2. Projetos e provocações. De muitas e variadas formas o Papa Francisco tem vindo a colocar no centro das suas preocupações tantos e tantos concidadãos do mundo que sucumbem ao procurarem melhores condições de vida ou ao fugirem da perseguição e da miséria. Referiu na audiência que estamos a seguir: «Na era dos satélites e dos drones, há homens, mulheres e crianças migrantes que ninguém deve ver: escondem-nos. Só Deus os vê e ouve o seu clamor. E esta é uma crueldade da nossa civilização». Isto dever-nos-ia envergonhar como cultura e como civilização, na medida em que uns tantos exploram outros e uma fatia significativa de pessoas continua a ser explorada. Esses seres humanos são desumanizados em razão dos mais funestos e ignóbeis interesses e com a conivência silenciosa de quase todos…

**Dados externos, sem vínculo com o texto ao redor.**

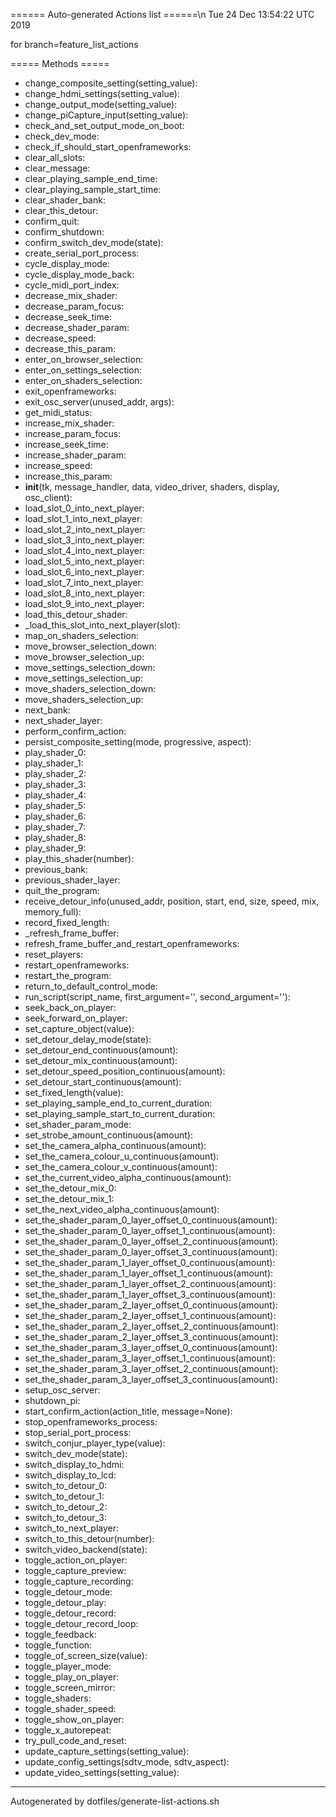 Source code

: ====== Auto-generated Actions list ======\n
Tue 24 Dec 13:54:22 UTC 2019

for branch=feature_list_actions


===== Methods =====
  *   change_composite_setting(setting_value):
  *   change_hdmi_settings(setting_value):
  *   change_output_mode(setting_value):
  *   change_piCapture_input(setting_value):
  *   check_and_set_output_mode_on_boot:
  *   check_dev_mode:
  *   check_if_should_start_openframeworks:
  *   clear_all_slots:
  *   clear_message:
  *   clear_playing_sample_end_time:
  *   clear_playing_sample_start_time:
  *   clear_shader_bank:
  *   clear_this_detour:
  *   confirm_quit:
  *   confirm_shutdown:
  *   confirm_switch_dev_mode(state):
  *   create_serial_port_process:
  *   cycle_display_mode:
  *   cycle_display_mode_back:
  *   cycle_midi_port_index:
  *   decrease_mix_shader:
  *   decrease_param_focus:
  *   decrease_seek_time:
  *   decrease_shader_param:
  *   decrease_speed:
  *   decrease_this_param:
  *   enter_on_browser_selection:
  *   enter_on_settings_selection:
  *   enter_on_shaders_selection:
  *   exit_openframeworks:
  *   exit_osc_server(unused_addr, args):
  *   get_midi_status:
  *   increase_mix_shader:
  *   increase_param_focus:
  *   increase_seek_time:
  *   increase_shader_param:
  *   increase_speed:
  *   increase_this_param:
  *   __init__(tk, message_handler, data, video_driver, shaders, display, osc_client):
  *   load_slot_0_into_next_player:
  *   load_slot_1_into_next_player:
  *   load_slot_2_into_next_player:
  *   load_slot_3_into_next_player:
  *   load_slot_4_into_next_player:
  *   load_slot_5_into_next_player:
  *   load_slot_6_into_next_player:
  *   load_slot_7_into_next_player:
  *   load_slot_8_into_next_player:
  *   load_slot_9_into_next_player:
  *   load_this_detour_shader:
  *   _load_this_slot_into_next_player(slot):
  *   map_on_shaders_selection:
  *   move_browser_selection_down:
  *   move_browser_selection_up:
  *   move_settings_selection_down:
  *   move_settings_selection_up:
  *   move_shaders_selection_down:
  *   move_shaders_selection_up:
  *   next_bank:
  *   next_shader_layer:
  *   perform_confirm_action:
  *   persist_composite_setting(mode, progressive, aspect):
  *   play_shader_0:
  *   play_shader_1:
  *   play_shader_2:
  *   play_shader_3:
  *   play_shader_4:
  *   play_shader_5:
  *   play_shader_6:
  *   play_shader_7:
  *   play_shader_8:
  *   play_shader_9:
  *   play_this_shader(number):
  *   previous_bank:
  *   previous_shader_layer:
  *   quit_the_program:
  *   receive_detour_info(unused_addr, position, start, end, size, speed, mix, memory_full):
  *   record_fixed_length:
  *   _refresh_frame_buffer:
  *   refresh_frame_buffer_and_restart_openframeworks:
  *   reset_players:
  *   restart_openframeworks:
  *   restart_the_program:
  *   return_to_default_control_mode:
  *   run_script(script_name, first_argument='', second_argument=''):
  *   seek_back_on_player:
  *   seek_forward_on_player:    
  *   set_capture_object(value):
  *   set_detour_delay_mode(state):
  *   set_detour_end_continuous(amount):
  *   set_detour_mix_continuous(amount):
  *   set_detour_speed_position_continuous(amount):
  *   set_detour_start_continuous(amount):
  *   set_fixed_length(value):
  *   set_playing_sample_end_to_current_duration:
  *   set_playing_sample_start_to_current_duration:
  *   set_shader_param_mode:
  *   set_strobe_amount_continuous(amount):
  *   set_the_camera_alpha_continuous(amount):
  *   set_the_camera_colour_u_continuous(amount):
  *   set_the_camera_colour_v_continuous(amount):
  *   set_the_current_video_alpha_continuous(amount):
  *   set_the_detour_mix_0:
  *   set_the_detour_mix_1:
  *   set_the_next_video_alpha_continuous(amount):
  *   set_the_shader_param_0_layer_offset_0_continuous(amount):
  *   set_the_shader_param_0_layer_offset_1_continuous(amount):
  *   set_the_shader_param_0_layer_offset_2_continuous(amount):
  *   set_the_shader_param_0_layer_offset_3_continuous(amount):
  *   set_the_shader_param_1_layer_offset_0_continuous(amount):
  *   set_the_shader_param_1_layer_offset_1_continuous(amount):
  *   set_the_shader_param_1_layer_offset_2_continuous(amount):
  *   set_the_shader_param_1_layer_offset_3_continuous(amount):
  *   set_the_shader_param_2_layer_offset_0_continuous(amount):
  *   set_the_shader_param_2_layer_offset_1_continuous(amount):
  *   set_the_shader_param_2_layer_offset_2_continuous(amount):
  *   set_the_shader_param_2_layer_offset_3_continuous(amount):
  *   set_the_shader_param_3_layer_offset_0_continuous(amount):
  *   set_the_shader_param_3_layer_offset_1_continuous(amount):
  *   set_the_shader_param_3_layer_offset_2_continuous(amount):
  *   set_the_shader_param_3_layer_offset_3_continuous(amount):
  *   setup_osc_server:
  *   shutdown_pi:
  *   start_confirm_action(action_title, message=None):
  *   stop_openframeworks_process:
  *   stop_serial_port_process:
  *   switch_conjur_player_type(value):
  *   switch_dev_mode(state):
  *   switch_display_to_hdmi:
  *   switch_display_to_lcd:
  *   switch_to_detour_0:
  *   switch_to_detour_1:
  *   switch_to_detour_2:
  *   switch_to_detour_3:
  *   switch_to_next_player:
  *   switch_to_this_detour(number):
  *   switch_video_backend(state):
  *   toggle_action_on_player:
  *   toggle_capture_preview:
  *   toggle_capture_recording:
  *   toggle_detour_mode:
  *   toggle_detour_play:
  *   toggle_detour_record:
  *   toggle_detour_record_loop:
  *   toggle_feedback:
  *   toggle_function:
  *   toggle_of_screen_size(value):
  *   toggle_player_mode:
  *   toggle_play_on_player:
  *   toggle_screen_mirror:
  *   toggle_shaders:
  *   toggle_shader_speed:
  *   toggle_show_on_player:
  *   toggle_x_autorepeat:
  *   try_pull_code_and_reset:
  *   update_capture_settings(setting_value):
  *   update_config_settings(sdtv_mode, sdtv_aspect):
  *   update_video_settings(setting_value):

----

Autogenerated by dotfiles/generate-list-actions.sh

3. Riscos e recomendações. Segundo dados disponíveis, em Portugal, atualmente, os imigrantes asseguram muitos dos serviços e trabalhos: na construção civil, na restauração e turismo, pesca e agricultura… e noutros serviços que os portugueses já não querem fazer e que, em tempos remotos, foram realizar nos países para onde emigraram. Efetivamente, as coisas mudam e as tarefas menos agradáveis são deixadas para outros que, por vezes, são considerados numa escala social inferior. Como referiu o Papa na audiência que estamos a seguir: «estes homens e mulheres corajosos são sinal de uma humanidade que não se deixa contagiar pela cultura negativa da indiferença e do descarte: o que mata os migrantes é a nossa indiferença, a atitude de descarte». De facto, entraríamos em colapso social e demográfico se nos faltassem os imigrantes. Por isso, soa a falta de senso o que certas forças partidárias dizem dos imigrantes, embora alguns nada seriam se não tivessem sido emigrantes ou quando estudaram no estrangeiro.

4. Urge, portanto, mudar de registo, aprendendo com as circunstâncias de cada tempo e com as condicionantes de cada lugar. Se assim não for estaremos sempre desarticulados da História, toda ela feita de grandes ou de pequenas migrações… Esta riqueza engrandece-nos e faz-nos ser humildes!